§ TRY IT:
Give back each line of the data exactly as it reads, minus the pictures.

§ AVAILABLE RECORDS:
###
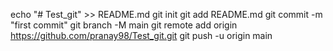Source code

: echo "# Test_git" >> README.md
git init
git add README.md
git commit -m "first commit"
git branch -M main
git remote add origin https://github.com/pranay98/Test_git.git
git push -u origin main
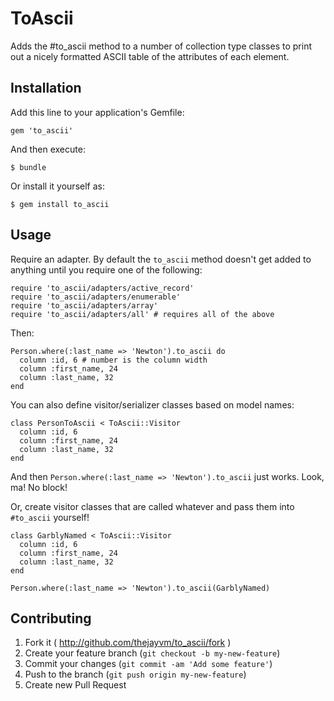 # ToAscii

Adds the #to_ascii method to a number of collection type classes to print out a nicely formatted
  ASCII table of the attributes of each element.

## Installation

Add this line to your application's Gemfile:

    gem 'to_ascii'

And then execute:

    $ bundle

Or install it yourself as:

    $ gem install to_ascii

## Usage

Require an adapter. By default the `to_ascii` method doesn't get added to anything until you require
one of the following:

    require 'to_ascii/adapters/active_record'
    require 'to_ascii/adapters/enumerable'
    require 'to_ascii/adapters/array'
    require 'to_ascii/adapters/all' # requires all of the above

Then:

    Person.where(:last_name => 'Newton').to_ascii do
      column :id, 6 # number is the column width
      column :first_name, 24
      column :last_name, 32
    end

You can also define visitor/serializer classes based on model names:

    class PersonToAscii < ToAscii::Visitor
      column :id, 6
      column :first_name, 24
      column :last_name, 32
    end

And then `Person.where(:last_name => 'Newton').to_ascii` just works. Look, ma! No block!

Or, create visitor classes that are called whatever and pass them into `#to_ascii` yourself!

    class GarblyNamed < ToAscii::Visitor
      column :id, 6
      column :first_name, 24
      column :last_name, 32
    end

`Person.where(:last_name => 'Newton').to_ascii(GarblyNamed)`

## Contributing

1. Fork it ( http://github.com/thejayvm/to_ascii/fork )
2. Create your feature branch (`git checkout -b my-new-feature`)
3. Commit your changes (`git commit -am 'Add some feature'`)
4. Push to the branch (`git push origin my-new-feature`)
5. Create new Pull Request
###
§ ANSWER SPACE:
Source code

: echo "# Test_git" >> README.md
git init
git add README.md
git commit -m "first commit"
git branch -M main
git remote add origin https://github.com/pranay98/Test_git.git
git push -u origin main
 # ToAscii

Adds the #to_ascii method to a number of collection type classes to print out a nicely formatted
  ASCII table of the attributes of each element.

## Installation

Add this line to your application's Gemfile:

    gem 'to_ascii'

And then execute:

    $ bundle

Or install it yourself as:

    $ gem install to_ascii

## Usage

Require an adapter. By default the `to_ascii` method doesn't get added to anything until you require
one of the following:

    require 'to_ascii/adapters/active_record'
    require 'to_ascii/adapters/enumerable'
    require 'to_ascii/adapters/array'
    require 'to_ascii/adapters/all' # requires all of the above

Then:

    Person.where(:last_name => 'Newton').to_ascii do
      column :id, 6 # number is the column width
      column :first_name, 24
      column :last_name, 32
    end

You can also define visitor/serializer classes based on model names:

    class PersonToAscii < ToAscii::Visitor
      column :id, 6
      column :first_name, 24
      column :last_name, 32
    end

And then `Person.where(:last_name => 'Newton').to_ascii` just works. Look, ma! No block!

Or, create visitor classes that are called whatever and pass them into `#to_ascii` yourself!

    class GarblyNamed < ToAscii::Visitor
      column :id, 6
      column :first_name, 24
      column :last_name, 32
    end

`Person.where(:last_name => 'Newton').to_ascii(GarblyNamed)`

## Contributing

1. Fork it ( http://github.com/thejayvm/to_ascii/fork )
2. Create your feature branch (`git checkout -b my-new-feature`)
3. Commit your changes (`git commit -am 'Add some feature'`)
4. Push to the branch (`git push origin my-new-feature`)
5. Create new Pull Request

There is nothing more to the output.